---
name: learning-to-rule-or-skill
description: "Use when a repeated learning, mistake, or successful pattern should be turned into a new rule or skill. Also use after completing a task to capture learnings from the work."
source: project
execution:
  type: assisted
  handler: internal
  allowed_tools: []
---

# learning-to-rule-or-skill

## When to use

Use this skill when:

* A repeated mistake appears across multiple tasks
* A successful pattern should be reused in the future
* A new constraint or workflow should be captured permanently
* Reviewing post-task learnings or retrospectives
* Deciding whether a learning belongs in a rule or a skill
* After completing a task — reflecting on what worked or caused friction

Do not use this skill when:

* The learning is one-off and unlikely to repeat
* The issue is too vague to turn into guidance
* The content already exists in an equivalent rule or skill

## Goal

* Turn repeated learnings into reusable project guidance
* Decide correctly between rule, skill, or update to an existing one
* Prevent the same mistakes from happening again
* Keep the system small, clear, and non-duplicative

## Preconditions

* A concrete learning, mistake, or successful pattern exists
* The learning can be stated clearly in one or two sentences
* Existing rules and skills can be checked for overlap

## Decision matrix

| If the learning is... | Then... | Action |
|---|---|---|
| An always-true constraint ("never X", "always Y") | **Rule** | Create/update rule |
| A repeatable workflow with steps and validation | **Skill** | Create/update skill |
| A coding convention or reference material | **Guideline** | Create/update guideline |
| Baseline model knowledge or standard tool usage | **Nothing** | Do not create anything |
| A refinement of existing guidance | **Update** | Extend the existing file |

### Decision hints

* Same issue appeared at least twice → strongly consider codifying
* One-off or too narrow → do not create anything yet
* Standard tool knowledge (jq, docker, git basics) → **Nothing** — the model knows this
* If unsure between skill and guideline: does it need step-by-step decisions? → Skill. Just conventions? → Guideline

## Procedure

### 0. Promotion Gate (mandatory)

Before proceeding, the learning MUST pass all gates:

| Gate | Question |
|---|---|
| Repetition | Occurred 2+ times OR clearly generalizable? |
| Impact | Improves correctness, reliability, or consistency? |
| Failure pattern | Prevents a real, observed failure? |
| Non-duplication | No existing rule/skill/guideline/command covers this? **Verify via § 4 search protocol — a negative grep alone is not proof.** |
| Scope fit | Fits rule, skill, or guideline? |
| Minimal | Update existing preferred over creation? |

If ANY gate fails → **stop**. Do not create or update anything.
→ See `capture-learnings` rule for rejection criteria.

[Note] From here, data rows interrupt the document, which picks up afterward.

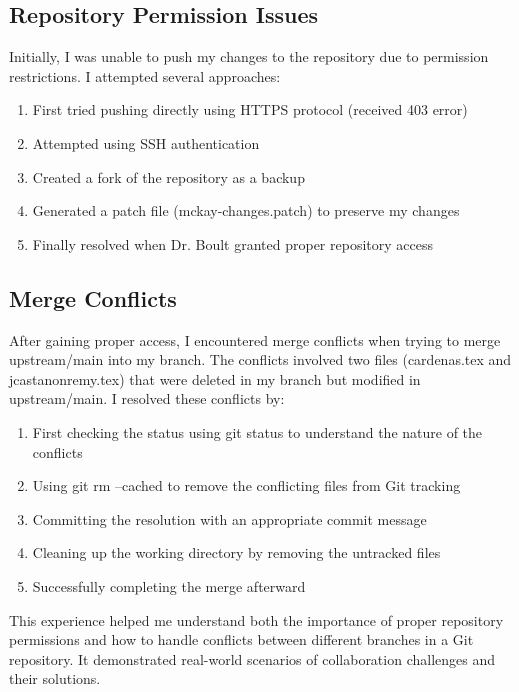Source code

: \subsection{Repository Permission Issues}
Initially, I was unable to push my changes to the repository due to permission restrictions. I attempted several approaches:
\begin{enumerate}
    \item First tried pushing directly using HTTPS protocol (received 403 error)
    \item Attempted using SSH authentication
    \item Created a fork of the repository as a backup
    \item Generated a patch file (mckay-changes.patch) to preserve my changes
    \item Finally resolved when Dr. Boult granted proper repository access
\end{enumerate}

\subsection{Merge Conflicts}
After gaining proper access, I encountered merge conflicts when trying to merge upstream/main into my branch. 
The conflicts involved two files (cardenas.tex and jcastanonremy.tex) that were deleted in my branch 
but modified in upstream/main. I resolved these conflicts by:
\begin{enumerate}
    \item First checking the status using git status to understand the nature of the conflicts
    \item Using git rm --cached to remove the conflicting files from Git tracking
    \item Committing the resolution with an appropriate commit message
    \item Cleaning up the working directory by removing the untracked files
    \item Successfully completing the merge afterward
\end{enumerate}

This experience helped me understand both the importance of proper repository permissions and 
how to handle conflicts between different branches in a Git repository. It demonstrated 
real-world scenarios of collaboration challenges and their solutions.

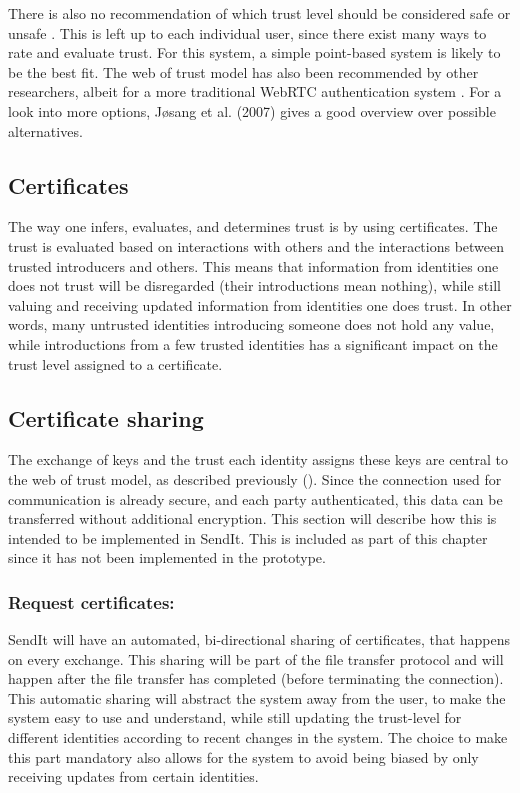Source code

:     There is also no recommendation of which trust level should be considered safe or unsafe \cite{ar_pgp}. This is left up to each individual user, since there exist many ways to rate and evaluate trust. For this system, a simple point-based system is likely to be the best fit. The web of trust model has also been recommended by other researchers, albeit for a more traditional WebRTC authentication system \cite{ar_whois}. For a look into more options, J\o sang et al. (2007) \cite{a_trustserv} gives a good overview over possible alternatives.

    \subsection{Certificates}
    The way one infers, evaluates, and determines trust is by using certificates. The trust is evaluated based on interactions with others and the interactions between trusted introducers and others. This means that information from identities one does not trust will be disregarded (their introductions mean nothing), while still valuing and receiving updated information from identities one does trust. In other words, many untrusted identities introducing someone does not hold any value, while introductions from a few trusted identities has a significant impact on the trust level assigned to a certificate.

    \subsection{Certificate sharing}
    The exchange of keys and the trust each identity assigns these keys are central to the web of trust model, as described previously (). Since the connection used for communication is already secure, and each party authenticated, this data can be transferred without additional encryption. This section will describe how this is intended to be implemented in SendIt. This is included as part of this chapter since it has not been implemented in the prototype.
        \subsubsection*{Request certificates:}
        SendIt will have an automated, bi-directional sharing of certificates, that happens on every exchange. This sharing will be part of the file transfer protocol and will happen after the file transfer has completed (before terminating the connection). This automatic sharing will abstract the system away from the user, to make the system easy to use and understand, while still updating the trust-level for different identities according to recent changes in the system. The choice to make this part mandatory also allows for the system to avoid being biased by only receiving updates from certain identities.
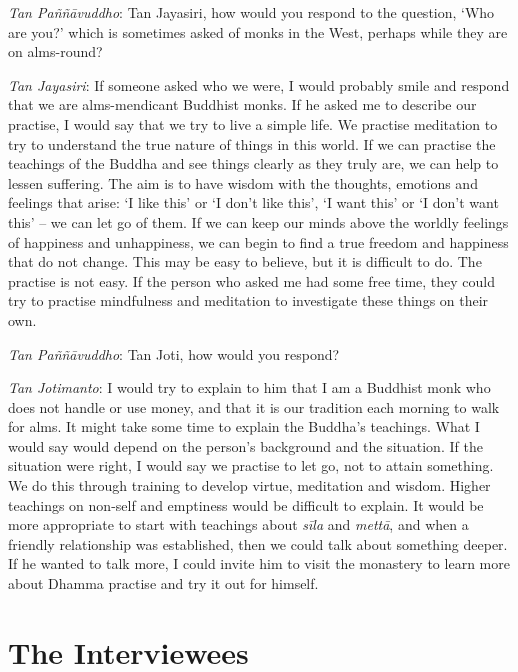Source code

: \emph{Tan Paññāvuddho}: Tan Jayasiri, how would you respond to the
question, `Who are you?' which is sometimes asked of monks in the West, 
perhaps while they are on alms-round? 

\emph{Tan Jayasiri}: If someone asked who we were, I would probably
smile and respond that we are alms-mendicant Buddhist monks. If he asked
me to describe our practise, I would say that we try to live a simple
life. We practise meditation to try to understand the true nature of
things in this world. If we can practise the teachings of the Buddha and
see things clearly as they truly are, we can help to lessen suffering. 
The aim is to have wisdom with the thoughts, emotions and feelings that
arise: `I like this' or `I don't like this', `I want this' or `I don't
want this' -- we can let go of them. If we can keep our minds above the
worldly feelings of happiness and unhappiness, we can begin to find a
true freedom and happiness that do not change. This may be easy to
believe, but it is difficult to do. The practise is not easy. If the
person who asked me had some free time, they could try to practise
mindfulness and meditation to investigate these things on their own. 

\emph{Tan Paññāvuddho}: Tan Joti, how would you respond? 

\emph{Tan Jotimanto}: I would try to explain to him that I am a Buddhist
monk who does not handle or use money, and that it is our tradition each
morning to walk for alms. It might take some time to explain the
Buddha's teachings. What I would say would depend on the person's
background and the situation. If the situation were right, I would say
we practise to let go, not to attain something. We do this through
training to develop virtue, meditation and wisdom. Higher teachings on
non-self and emptiness would be difficult to explain. It would be more
appropriate to start with teachings about \emph{sīla} and \emph{mettā}, 
and when a friendly relationship was established, then we could talk
about something deeper. If he wanted to talk more, I could invite him to
visit the monastery to learn more about Dhamma practise and try it out
for himself. 

\dividerRule

\section{The Interviewees}

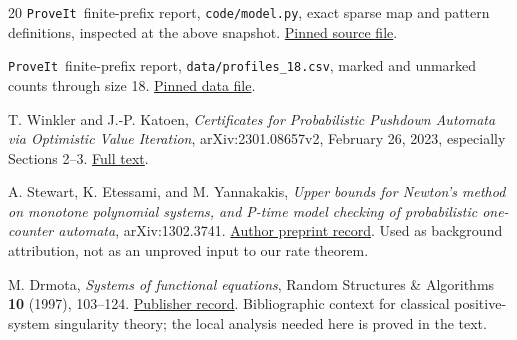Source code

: \documentclass[11pt,a4paper]{article}
\theoremstyle{definition}
\theoremstyle{remark}
\newcommand{\repo}{\texttt{ProveIt}}
\begin{document}
\begin{thebibliography}{20}
\repo\ finite-prefix report, \texttt{code/model.py},
exact sparse map and pattern definitions, inspected at the above snapshot.
\href{https://github.com/VladimirReshetnikov/ProveIt/blob/74f7f5bdba1aa728b340509701a0fa4e45e8dbf3/SetTheory/Cardinals/docs/reports/enumerative-combinatorics/polyomino-growth-finite-prefix-corrections/code/model.py}{Pinned source file}.

\repo\ finite-prefix report, \texttt{data/profiles\_18.csv},
marked and unmarked counts through size 18.
\href{https://github.com/VladimirReshetnikov/ProveIt/blob/74f7f5bdba1aa728b340509701a0fa4e45e8dbf3/SetTheory/Cardinals/docs/reports/enumerative-combinatorics/polyomino-growth-finite-prefix-corrections/data/profiles_18.csv}{Pinned data file}.

T. Winkler and J.-P. Katoen,
\emph{Certificates for Probabilistic Pushdown Automata via Optimistic Value
Iteration}, arXiv:2301.08657v2, February 26, 2023, especially Sections 2--3.
\href{https://arxiv.org/html/2301.08657v2}{Full text}.

A. Stewart, K. Etessami, and M. Yannakakis,
\emph{Upper bounds for Newton's method on monotone polynomial systems,
and P-time model checking of probabilistic one-counter automata},
arXiv:1302.3741.
\href{https://arxiv.org/abs/1302.3741}{Author preprint record}.
Used as background attribution, not as an unproved input to our rate theorem.

M. Drmota, \emph{Systems of functional equations},
Random Structures \& Algorithms \textbf{10} (1997), 103--124.
\href{https://doi.org/10.1002/(SICI)1098-2418(199701/03)10:1/2<103::AID-RSA5>3.0.CO;2-Z}{Publisher record}.
Bibliographic context for classical positive-system singularity theory;
the local analysis needed here is proved in the text.
\end{thebibliography}
\end{document}

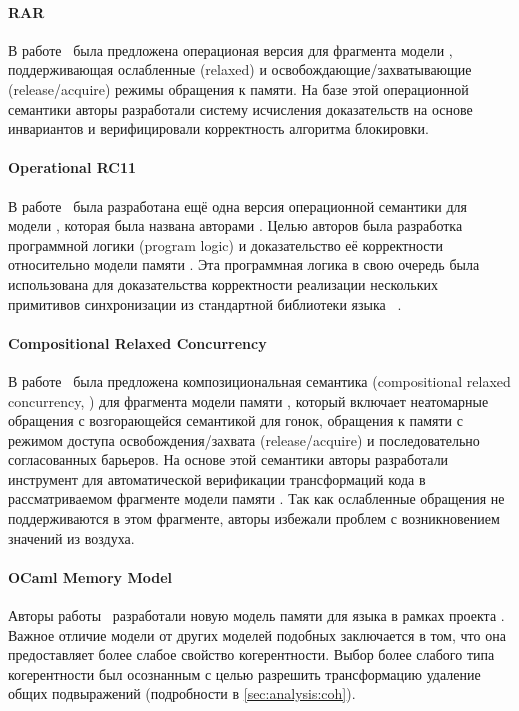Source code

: \paragraph{RAR}

В работе~\cite{Doherty-al:PPoPP19} была предложена 
операционая версия для фрагмента модели \RCMM,
поддерживающая ослабленные (relaxed) и
освобождающие/захватывающие (release/acquire)
режимы обращения к памяти. 
На базе этой операционной семантики 
авторы разработали систему исчисления доказательств 
на основе инвариантов и верифицировали корректность
алгоритма блокировки. 

\paragraph{Operational RC11}

В работе~\cite{Dang-al:POPL19} была разработана 
ещё одна версия операционной семантики для модели \RCMM, 
которая была названа авторами \ORCMM.
Целью авторов была разработка программной логики 
(program logic) и доказательство её корректности 
относительно модели памяти \ORCMM.
Эта программная логика в свою очередь была использована
для доказательства корректности реализации нескольких 
примитивов синхронизации из стандартной библиотеки
языка \Rust~\cite{RustBook:19}.

\paragraph{Compositional Relaxed Concurrency}

В работе~\cite{Dodds-al:ESOP18} была предложена 
композициональная семантика (compositional relaxed concurrency, \CRC) 
для фрагмента модели памяти \CMM, 
который включает неатомарные обращения с возгорающейся семантикой для гонок, 
обращения к памяти с режимом доступа освобождения/захвата (release/acquire)
и последовательно согласованных барьеров. 
На основе этой семантики авторы разработали инструмент для 
автоматической верификации трансформаций кода
в рассматриваемом фрагменте модели памяти \CMM.
Так как ослабленные обращения не поддерживаются в этом фрагменте, 
авторы избежали проблем с возникновением значений из воздуха. 

\paragraph{OCaml Memory Model}

Авторы работы~\cite{Dolan-al:PLDI18} разработали новую модель памяти \OCMM
для языка \OCaml в рамках проекта \MOCaml.
Важное отличие модели \OCMM от других моделей подобных \CMM 
заключается в том, что она предоставляет более слабое свойство когерентности. 
Выбор более слабого типа когерентности был осознанным с целью 
разрешить трансформацию удаление общих подвыражений 
(\see подробности в \cref{sec:analysis:coh}).

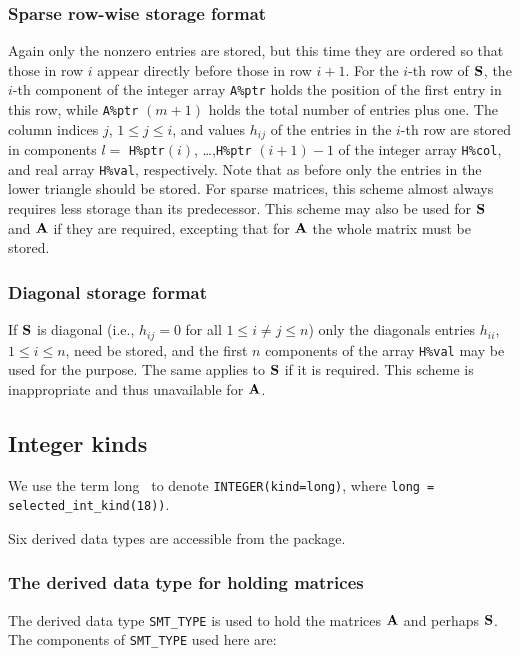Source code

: \documentclass{galahad}
\begin{document}
\subsubsection{Sparse row-wise storage format}\label{rowwise}
Again only the nonzero entries are stored, but this time
they are ordered so that those in row $i$ appear directly before those
in row $i+1$. For the $i$-th row of ${\mathbf{S}}$, the $i$-th component of the
integer array {\tt A\%ptr} holds the position of the first entry in this row,
while {\tt A\%ptr} $(m+1)$ holds the total number of entries plus one.
The column indices $j$, $1 \leq j \leq i$, and values $h_{ij}$ of the 
entries in the $i$-th row are stored in components 
$l =$ {\tt H\%ptr}$(i)$, \ldots ,{\tt H\%ptr} $(i+1)-1$ of the 
integer array {\tt H\%col}, and real array {\tt H\%val}, respectively. 
Note that as before only the entries in the lower triangle should be stored.
For sparse matrices, this scheme almost always requires less storage than 
its predecessor. 
This scheme may also be used for ${\mathbf{S}}$ and ${\mathbf{A}}$ if they are required,
excepting that for ${\mathbf{A}}$ the whole matrix must be stored.

\subsubsection{Diagonal storage format}\label{diagonal}
If ${\mathbf{S}}$ is diagonal (i.e., $h_{ij} = 0$ for all $1 \leq i \neq j \leq n$)
only the diagonals entries $h_{ii}$, $1 \leq i \leq n$,  need be stored,
and the first $n$ components of the array {\tt H\%val} may be used for 
the purpose. The same applies to ${\mathbf{S}}$ if it is required. 
This scheme is inappropriate and thus unavailable for ${\mathbf{A}}$.

\subsection{Integer kinds}\label{Integer kinds}
We use the term
long \integer\ to denote {\tt INTEGER\-(kind=long)}, where 
{\tt long = selected\_int\_kind(18))}.





\galtypes
Six derived data types are accessible from the package.


\subsubsection{The derived data type for holding matrices}\label{typesmt}
The derived data type {\tt SMT\_TYPE} is used to hold the matrices ${\mathbf{A}}$
and perhaps ${\mathbf{S}}$.
The components of {\tt SMT\_TYPE} used here are:
\end{document}
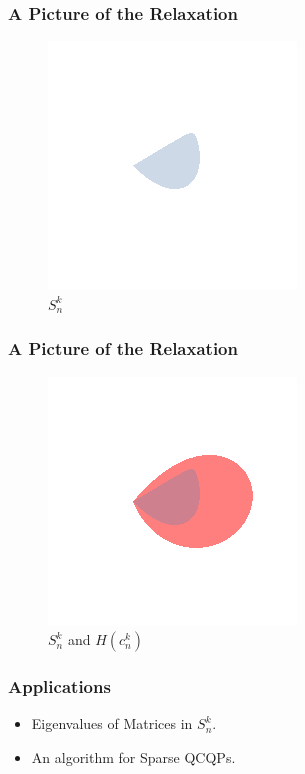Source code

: \documentclass{beamer}
\begin{document}
\begin{frame}
    \frametitle{A Picture of the Relaxation}
    \begin{figure}[h]
        \centering
        \includegraphics[width=0.6\linewidth]{just_snk.png}
        \caption{$S^{k}_n$}%
        \label{fig:just_snk}
    \end{figure}
\end{frame}
\begin{frame}
    \frametitle{A Picture of the Relaxation}
    \begin{figure}[h]
        \centering
        \includegraphics[width=0.6\linewidth]{comparison.png}
        \caption{$S^{k}_n$ and $H(c^k_n)$}%
        \label{fig:just_snk}
    \end{figure}
\end{frame}
\begin{frame}
    \frametitle{Applications}
    \begin{itemize}
        \item Eigenvalues of Matrices in $S^k_n$.
        \item An algorithm for Sparse QCQPs.
    \end{itemize}
\end{frame}
\end{document}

### 1. State the learning clearly

Write as a concrete sentence.

Good:
* Nested triple backticks break copyability in generated markdown
* Route inspection is more reliable via JSON and jq than text parsing

Bad:
* Markdown is annoying
* Routing was confusing

### 2. Identify the pattern type

Classify by type:
* Constraint
* Workflow
* Anti-pattern
* Quality check
* Environment-specific convention

Tag with feedback category (for tracking/aggregation):
* `skill-weakness` — skill gave wrong or incomplete guidance
* `rule-weakness` — rule was too vague or missed a case
* `routing-issue` — wrong skill was selected
* `assumption-issue` — agent made bad assumptions
* `verification-gap` — verification step was missing or weak
* `optimization-overreach` — optimize command suggested harmful change

### 3. Decide the target

Choose one:
* New rule (always-true constraint)
* Update existing rule
* New skill (step-by-step workflow)
* Update existing skill
* New guideline (coding convention / reference)
* Update existing guideline
* **Nothing** (baseline knowledge, standard tool usage, one-off)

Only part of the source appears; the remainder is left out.